→ **Your objective**
Repeat the records below exactly, leaving out any pictures.

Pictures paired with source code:
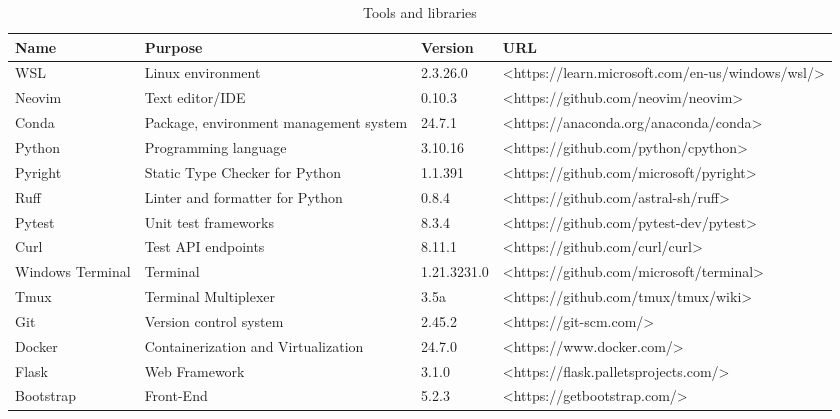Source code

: \begin{sidewaystable}[htbp]
  \caption{Tools and libraries}\label{tab:tools}
  \raggedleft
  \begin{tabular}{|l|l|l|l|}
    \hline
    Name             & Purpose                                & Version     & URL                                              \\ \hline
    WSL              & Linux environment                      & 2.3.26.0    & <https://learn.microsoft.com/en-us/windows/wsl/> \\ \hline
    Neovim           & Text editor/IDE                        & 0.10.3      & <https://github.com/neovim/neovim>               \\ \hline
    Conda            & Package, environment management system & 24.7.1      & <https://anaconda.org/anaconda/conda>            \\ \hline
    Python           & Programming language                   & 3.10.16     & <https://github.com/python/cpython>              \\ \hline
    Pyright          & Static Type Checker for Python         & 1.1.391     & <https://github.com/microsoft/pyright>           \\ \hline
    Ruff             & Linter and formatter for Python        & 0.8.4       & <https://github.com/astral-sh/ruff>              \\ \hline
    Pytest           & Unit test frameworks                   & 8.3.4       & <https://github.com/pytest-dev/pytest>           \\ \hline
    Curl             & Test API endpoints                     & 8.11.1      & <https://github.com/curl/curl>                   \\ \hline
    Windows Terminal & Terminal                               & 1.21.3231.0 & <https://github.com/microsoft/terminal>          \\ \hline
    Tmux             & Terminal Multiplexer                   & 3.5a        & <https://github.com/tmux/tmux/wiki>              \\ \hline
    Git              & Version control system                 & 2.45.2      & <https://git-scm.com/>                           \\ \hline
    Docker           & Containerization and Virtualization    & 24.7.0      & <https://www.docker.com/>                        \\ \hline
    Flask            & Web Framework                          & 3.1.0       & <https://flask.palletsprojects.com/>             \\ \hline
    Bootstrap        & Front-End                              & 5.2.3       & <https://getbootstrap.com/>                      \\ \hline
  \end{tabular}
\end{sidewaystable}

→ **Solved exercise**
Source code

: \begin{sidewaystable}[htbp]
  \caption{Tools and libraries}\label{tab:tools}
  \raggedleft
  \begin{tabular}{|l|l|l|l|}
    \hline
    Name             & Purpose                                & Version     & URL                                              \\ \hline
    WSL              & Linux environment                      & 2.3.26.0    & <https://learn.microsoft.com/en-us/windows/wsl/> \\ \hline
    Neovim           & Text editor/IDE                        & 0.10.3      & <https://github.com/neovim/neovim>               \\ \hline
    Conda            & Package, environment management system & 24.7.1      & <https://anaconda.org/anaconda/conda>            \\ \hline
    Python           & Programming language                   & 3.10.16     & <https://github.com/python/cpython>              \\ \hline
    Pyright          & Static Type Checker for Python         & 1.1.391     & <https://github.com/microsoft/pyright>           \\ \hline
    Ruff             & Linter and formatter for Python        & 0.8.4       & <https://github.com/astral-sh/ruff>              \\ \hline
    Pytest           & Unit test frameworks                   & 8.3.4       & <https://github.com/pytest-dev/pytest>           \\ \hline
    Curl             & Test API endpoints                     & 8.11.1      & <https://github.com/curl/curl>                   \\ \hline
    Windows Terminal & Terminal                               & 1.21.3231.0 & <https://github.com/microsoft/terminal>          \\ \hline
    Tmux             & Terminal Multiplexer                   & 3.5a        & <https://github.com/tmux/tmux/wiki>              \\ \hline
    Git              & Version control system                 & 2.45.2      & <https://git-scm.com/>                           \\ \hline
    Docker           & Containerization and Virtualization    & 24.7.0      & <https://www.docker.com/>                        \\ \hline
    Flask            & Web Framework                          & 3.1.0       & <https://flask.palletsprojects.com/>             \\ \hline
    Bootstrap        & Front-End                              & 5.2.3       & <https://getbootstrap.com/>                      \\ \hline
  \end{tabular}
\end{sidewaystable}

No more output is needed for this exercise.